Everyone wants power and everyone is in a constant duplicitous game to gain more power at the expense of others, according to Greene, a screenwriter and former editor at Esquire (Elffers, a book packager, designed the volume, with its attractive marginalia). We live today as courtiers once did in royal courts: we must appear civil while attempting to crush all those around us. This power game can be played well or poorly, and in these 48 laws culled from the history and wisdom of the world’s greatest power players are the rules that must be followed to win. These laws boil down to being as ruthless, selfish, manipulative, and deceitful as possible. Each law, however, gets its own chapter: “Conceal Your Intentions,” “Always Say Less Than Necessary,” “Pose as a Friend, Work as a Spy,” and so on. Each chapter is conveniently broken down into sections on what happened to those who transgressed or observed the particular law, the key elements in this law, and ways to defensively reverse this law when it’s used against you.
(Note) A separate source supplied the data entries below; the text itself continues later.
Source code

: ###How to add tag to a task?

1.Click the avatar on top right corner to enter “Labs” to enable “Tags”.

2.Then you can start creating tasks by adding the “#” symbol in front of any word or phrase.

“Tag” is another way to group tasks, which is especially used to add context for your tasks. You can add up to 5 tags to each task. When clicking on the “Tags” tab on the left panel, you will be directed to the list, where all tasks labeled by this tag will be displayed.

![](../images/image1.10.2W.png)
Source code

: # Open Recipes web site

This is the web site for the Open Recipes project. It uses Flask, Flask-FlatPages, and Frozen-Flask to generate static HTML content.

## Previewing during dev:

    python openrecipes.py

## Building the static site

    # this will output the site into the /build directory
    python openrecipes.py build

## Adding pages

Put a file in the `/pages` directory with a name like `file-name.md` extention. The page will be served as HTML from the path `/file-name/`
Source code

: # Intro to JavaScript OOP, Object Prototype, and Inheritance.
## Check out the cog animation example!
Quotations in the margins amplify the lesson being taught. While compelling in the way an auto accident might be, the book is simply nonsense. Rules often contradict each other. We are told, for instance, to “be conspicuous at all cost,” then told to “behave like others.” More seriously, Greene never really defines “power,” and he merely asserts, rather than offers evidence for, the Hobbesian world of all against all in which he insists we live. The world may be like this at times, but often it isn’t. To ask why this is so would be a far more useful project.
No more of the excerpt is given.